**Task objective:**
The pictures are to be left out, and all remaining data is to be transcribed exactly as it appears.

·····

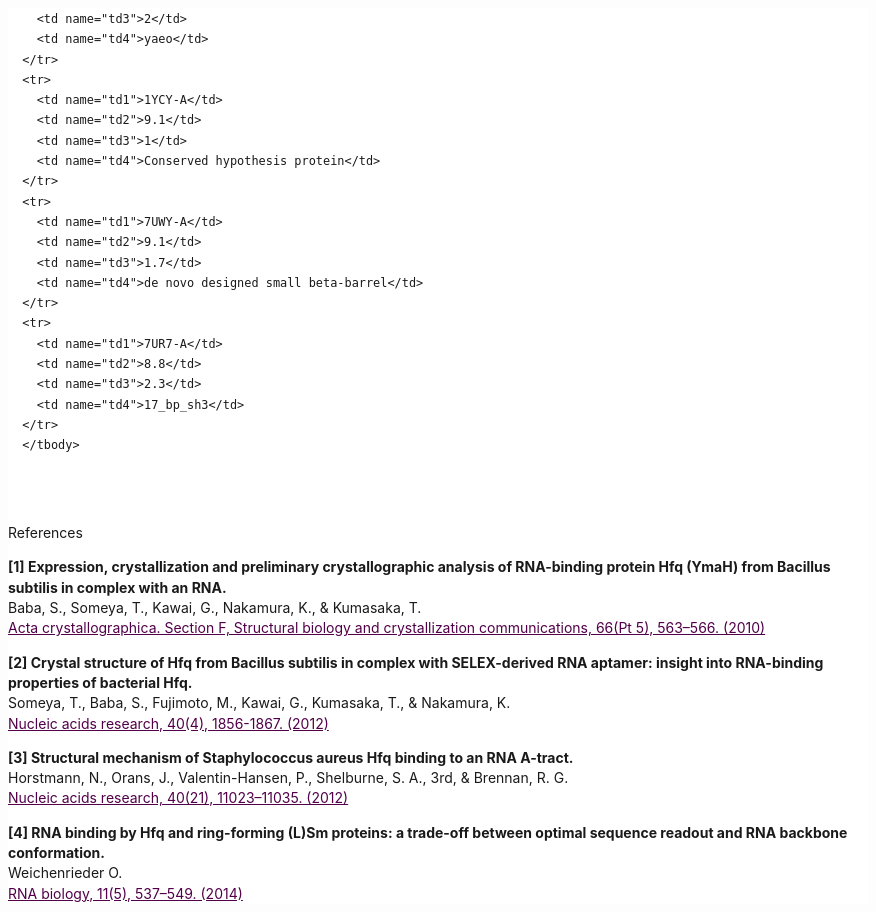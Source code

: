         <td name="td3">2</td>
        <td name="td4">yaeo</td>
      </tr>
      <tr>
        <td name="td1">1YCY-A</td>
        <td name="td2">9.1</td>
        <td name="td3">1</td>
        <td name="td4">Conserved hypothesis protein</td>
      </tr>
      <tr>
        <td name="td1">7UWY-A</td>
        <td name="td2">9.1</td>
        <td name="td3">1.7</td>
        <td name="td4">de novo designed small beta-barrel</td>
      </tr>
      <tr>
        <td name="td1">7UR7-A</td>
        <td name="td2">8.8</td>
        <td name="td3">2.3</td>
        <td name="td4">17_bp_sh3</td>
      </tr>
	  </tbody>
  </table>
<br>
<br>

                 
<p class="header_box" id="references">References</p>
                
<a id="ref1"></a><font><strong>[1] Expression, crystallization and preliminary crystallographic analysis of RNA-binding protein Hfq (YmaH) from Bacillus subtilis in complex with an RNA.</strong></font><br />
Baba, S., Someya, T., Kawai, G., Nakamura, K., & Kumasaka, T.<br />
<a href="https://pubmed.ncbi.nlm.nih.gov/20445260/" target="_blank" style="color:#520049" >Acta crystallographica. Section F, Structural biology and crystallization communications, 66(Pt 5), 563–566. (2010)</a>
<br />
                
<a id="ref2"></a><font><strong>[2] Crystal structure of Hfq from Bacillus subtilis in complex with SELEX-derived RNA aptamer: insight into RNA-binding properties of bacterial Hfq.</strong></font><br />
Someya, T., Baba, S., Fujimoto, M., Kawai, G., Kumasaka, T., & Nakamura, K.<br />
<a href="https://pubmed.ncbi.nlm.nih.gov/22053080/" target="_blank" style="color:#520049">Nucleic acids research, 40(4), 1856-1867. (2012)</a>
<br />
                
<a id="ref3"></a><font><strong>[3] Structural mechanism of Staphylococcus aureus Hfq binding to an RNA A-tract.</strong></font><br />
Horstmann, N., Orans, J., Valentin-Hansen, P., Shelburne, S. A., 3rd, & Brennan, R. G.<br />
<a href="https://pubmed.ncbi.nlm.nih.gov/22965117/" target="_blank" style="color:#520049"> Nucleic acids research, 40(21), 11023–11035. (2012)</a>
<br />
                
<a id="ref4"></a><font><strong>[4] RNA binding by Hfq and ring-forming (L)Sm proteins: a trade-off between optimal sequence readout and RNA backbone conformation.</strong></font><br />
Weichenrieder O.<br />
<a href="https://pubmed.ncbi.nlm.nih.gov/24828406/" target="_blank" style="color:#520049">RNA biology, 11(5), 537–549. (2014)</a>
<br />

·····

**Exercise solution:**
Source code

:         <td name="td3">2</td>
        <td name="td4">yaeo</td>
      </tr>
      <tr>
        <td name="td1">1YCY-A</td>
        <td name="td2">9.1</td>
        <td name="td3">1</td>
        <td name="td4">Conserved hypothesis protein</td>
      </tr>
      <tr>
        <td name="td1">7UWY-A</td>
        <td name="td2">9.1</td>
        <td name="td3">1.7</td>
        <td name="td4">de novo designed small beta-barrel</td>
      </tr>
      <tr>
        <td name="td1">7UR7-A</td>
        <td name="td2">8.8</td>
        <td name="td3">2.3</td>
        <td name="td4">17_bp_sh3</td>
      </tr>
	  </tbody>
  </table>
<br>
<br>

                 
<p class="header_box" id="references">References</p>
                
<a id="ref1"></a><font><strong>[1] Expression, crystallization and preliminary crystallographic analysis of RNA-binding protein Hfq (YmaH) from Bacillus subtilis in complex with an RNA.</strong></font><br />
Baba, S., Someya, T., Kawai, G., Nakamura, K., & Kumasaka, T.<br />
<a href="https://pubmed.ncbi.nlm.nih.gov/20445260/" target="_blank" style="color:#520049" >Acta crystallographica. Section F, Structural biology and crystallization communications, 66(Pt 5), 563–566. (2010)</a>
<br />
                
<a id="ref2"></a><font><strong>[2] Crystal structure of Hfq from Bacillus subtilis in complex with SELEX-derived RNA aptamer: insight into RNA-binding properties of bacterial Hfq.</strong></font><br />
Someya, T., Baba, S., Fujimoto, M., Kawai, G., Kumasaka, T., & Nakamura, K.<br />
<a href="https://pubmed.ncbi.nlm.nih.gov/22053080/" target="_blank" style="color:#520049">Nucleic acids research, 40(4), 1856-1867. (2012)</a>
<br />
                
<a id="ref3"></a><font><strong>[3] Structural mechanism of Staphylococcus aureus Hfq binding to an RNA A-tract.</strong></font><br />
Horstmann, N., Orans, J., Valentin-Hansen, P., Shelburne, S. A., 3rd, & Brennan, R. G.<br />
<a href="https://pubmed.ncbi.nlm.nih.gov/22965117/" target="_blank" style="color:#520049"> Nucleic acids research, 40(21), 11023–11035. (2012)</a>
<br />
                
<a id="ref4"></a><font><strong>[4] RNA binding by Hfq and ring-forming (L)Sm proteins: a trade-off between optimal sequence readout and RNA backbone conformation.</strong></font><br />
Weichenrieder O.<br />
<a href="https://pubmed.ncbi.nlm.nih.gov/24828406/" target="_blank" style="color:#520049">RNA biology, 11(5), 537–549. (2014)</a>
<br />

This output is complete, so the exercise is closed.